Aim of the task: Write out every line from the listing below where the string "minimum" is found.

——

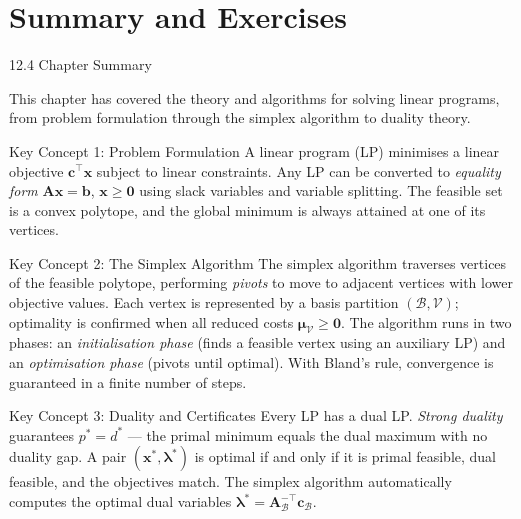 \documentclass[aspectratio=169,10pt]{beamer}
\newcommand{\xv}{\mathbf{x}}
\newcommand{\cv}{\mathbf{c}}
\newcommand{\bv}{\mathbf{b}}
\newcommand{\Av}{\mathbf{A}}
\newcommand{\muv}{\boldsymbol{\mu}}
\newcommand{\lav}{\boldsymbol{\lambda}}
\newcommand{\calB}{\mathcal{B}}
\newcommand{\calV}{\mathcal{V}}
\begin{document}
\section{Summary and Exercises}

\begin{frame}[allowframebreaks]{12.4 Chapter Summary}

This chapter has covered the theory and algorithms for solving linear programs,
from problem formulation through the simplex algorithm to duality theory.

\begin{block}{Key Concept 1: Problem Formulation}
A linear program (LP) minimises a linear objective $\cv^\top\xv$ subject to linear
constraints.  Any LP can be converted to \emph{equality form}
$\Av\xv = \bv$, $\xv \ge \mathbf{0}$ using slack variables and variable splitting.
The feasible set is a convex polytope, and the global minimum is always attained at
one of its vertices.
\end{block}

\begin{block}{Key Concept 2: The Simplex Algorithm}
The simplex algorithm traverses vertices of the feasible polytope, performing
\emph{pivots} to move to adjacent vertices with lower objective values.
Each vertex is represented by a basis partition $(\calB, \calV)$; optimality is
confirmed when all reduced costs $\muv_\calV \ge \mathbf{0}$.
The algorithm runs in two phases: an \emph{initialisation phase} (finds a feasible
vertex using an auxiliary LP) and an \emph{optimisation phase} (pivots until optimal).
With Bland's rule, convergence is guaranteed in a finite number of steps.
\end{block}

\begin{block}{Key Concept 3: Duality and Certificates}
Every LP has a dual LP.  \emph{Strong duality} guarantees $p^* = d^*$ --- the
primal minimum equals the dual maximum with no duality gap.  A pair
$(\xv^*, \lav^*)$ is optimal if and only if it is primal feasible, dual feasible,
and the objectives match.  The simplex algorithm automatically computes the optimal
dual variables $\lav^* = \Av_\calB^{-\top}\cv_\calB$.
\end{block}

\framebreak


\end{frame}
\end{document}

——

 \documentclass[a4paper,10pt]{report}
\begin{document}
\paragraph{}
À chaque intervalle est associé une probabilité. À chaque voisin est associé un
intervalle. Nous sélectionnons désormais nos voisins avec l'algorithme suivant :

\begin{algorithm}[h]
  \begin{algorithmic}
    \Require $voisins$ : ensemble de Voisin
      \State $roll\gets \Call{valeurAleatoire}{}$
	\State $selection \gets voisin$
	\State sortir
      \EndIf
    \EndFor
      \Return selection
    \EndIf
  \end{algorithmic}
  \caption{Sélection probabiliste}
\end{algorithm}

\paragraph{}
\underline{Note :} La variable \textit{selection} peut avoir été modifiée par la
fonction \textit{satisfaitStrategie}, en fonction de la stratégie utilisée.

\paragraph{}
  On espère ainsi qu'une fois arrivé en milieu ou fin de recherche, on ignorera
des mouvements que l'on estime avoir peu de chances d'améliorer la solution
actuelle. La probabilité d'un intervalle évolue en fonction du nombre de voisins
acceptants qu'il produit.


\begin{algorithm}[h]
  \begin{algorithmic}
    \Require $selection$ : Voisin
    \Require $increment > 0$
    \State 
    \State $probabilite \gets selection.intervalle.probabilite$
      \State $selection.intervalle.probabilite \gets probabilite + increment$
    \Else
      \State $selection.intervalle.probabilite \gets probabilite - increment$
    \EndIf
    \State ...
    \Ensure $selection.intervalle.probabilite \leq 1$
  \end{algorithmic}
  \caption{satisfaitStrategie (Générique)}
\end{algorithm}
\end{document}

——

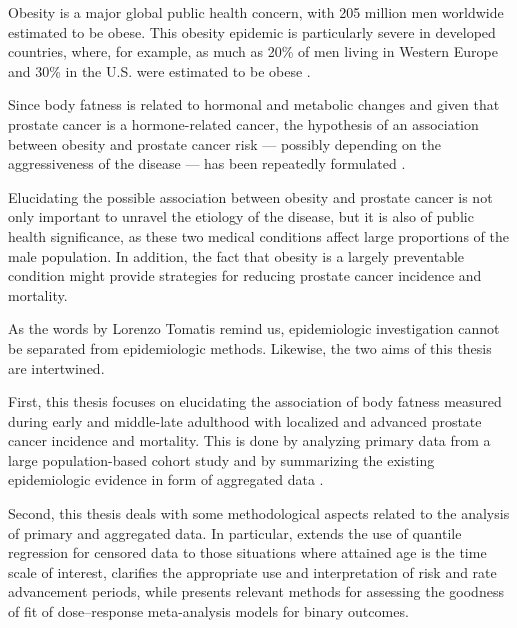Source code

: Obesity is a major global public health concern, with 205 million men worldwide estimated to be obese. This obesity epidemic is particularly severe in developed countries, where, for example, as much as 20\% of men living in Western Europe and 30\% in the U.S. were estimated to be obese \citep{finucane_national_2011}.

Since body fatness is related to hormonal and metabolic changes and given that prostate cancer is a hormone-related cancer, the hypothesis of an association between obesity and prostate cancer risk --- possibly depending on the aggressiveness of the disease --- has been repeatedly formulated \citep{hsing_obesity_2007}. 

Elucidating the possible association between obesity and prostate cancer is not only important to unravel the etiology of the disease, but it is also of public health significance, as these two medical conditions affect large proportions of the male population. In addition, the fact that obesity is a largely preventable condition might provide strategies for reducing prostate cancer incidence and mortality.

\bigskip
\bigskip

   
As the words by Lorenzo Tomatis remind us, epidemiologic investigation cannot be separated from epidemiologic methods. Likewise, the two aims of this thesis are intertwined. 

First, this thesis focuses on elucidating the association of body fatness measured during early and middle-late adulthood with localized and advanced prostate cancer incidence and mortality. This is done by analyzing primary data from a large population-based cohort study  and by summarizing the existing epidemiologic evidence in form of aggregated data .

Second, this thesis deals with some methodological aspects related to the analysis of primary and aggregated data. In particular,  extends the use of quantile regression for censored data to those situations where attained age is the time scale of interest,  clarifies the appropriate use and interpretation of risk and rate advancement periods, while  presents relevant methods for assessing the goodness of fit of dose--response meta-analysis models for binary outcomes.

——

Response area:
The feasible set is a convex polytope, and the global minimum is always attained at
primal minimum equals the dual maximum with no duality gap.  A pair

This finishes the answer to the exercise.